Lack of Follow Through
A good broker wants to help you see the deal through to completion—and that requires them to return your calls, to follow up with buyers, and to lead the charge to create a competitive bidding environment. If your broker seems absent, annoyed, or disinterested, it’s time to find someone better.
A Generic Marketing Plan
What makes your business special? And how will buyers respond to your company? A good broker should be able to answer these questions with clear specificity, then devise a strategy that targets your ideal buyer—not just a random group of potential bidders. If the marketing plan your broker outlines is generic, gimmicky, or seems applicable to any business, they’re not really doing their job.
Pressure to Commit Before You’re Ready
A good broker will earn a significant commission if you sign on the dotted line. But exceptional brokers also know that it’s about finding the right buyer, not just the first one who comes along. If your broker pressures you to commit to a sale that’s not right for you, or seems to have little time for locating the right buyer, odds are good they’re not confident in their own ability to help you find the right deal. Good brokers care about an excellent fit.
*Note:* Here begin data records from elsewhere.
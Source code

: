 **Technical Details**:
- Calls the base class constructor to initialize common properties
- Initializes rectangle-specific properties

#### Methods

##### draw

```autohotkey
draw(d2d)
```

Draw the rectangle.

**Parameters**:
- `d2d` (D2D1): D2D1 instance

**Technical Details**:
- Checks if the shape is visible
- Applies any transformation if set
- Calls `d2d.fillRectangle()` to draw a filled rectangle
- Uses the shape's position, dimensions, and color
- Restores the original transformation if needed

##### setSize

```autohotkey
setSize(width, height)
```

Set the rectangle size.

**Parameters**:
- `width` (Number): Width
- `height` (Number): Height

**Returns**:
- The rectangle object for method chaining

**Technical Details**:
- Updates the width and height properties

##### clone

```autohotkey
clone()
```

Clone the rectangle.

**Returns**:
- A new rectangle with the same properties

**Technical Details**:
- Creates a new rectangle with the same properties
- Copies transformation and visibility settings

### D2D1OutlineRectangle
A Fee Structure That Doesn’t Incentivize a Sale
Most brokers charge an upfront fee and a commission. But if most of the fees are front-loaded, nonrefundable, and not tied to success, then your broker doesn’t have a significant incentive to help you sell your business. Choose only firms that require success fees, not those that charge a gargantuan sum from the outset. Be sure also to ask lots of questions about fee structure, including what happens if the deal never closes or there are additional costs associated with your business broker’s work to sell your company.
Conflicts of Interest
Does your business broker keep connecting you to the same business, or seem unusually friendly with your deal partner? Conflicts of interest can color perceptions and make it difficult for your business broker to give you unbiased advice. So ask about their history working with the other side of the table, and always check references to assess how trustworthy your broker really is.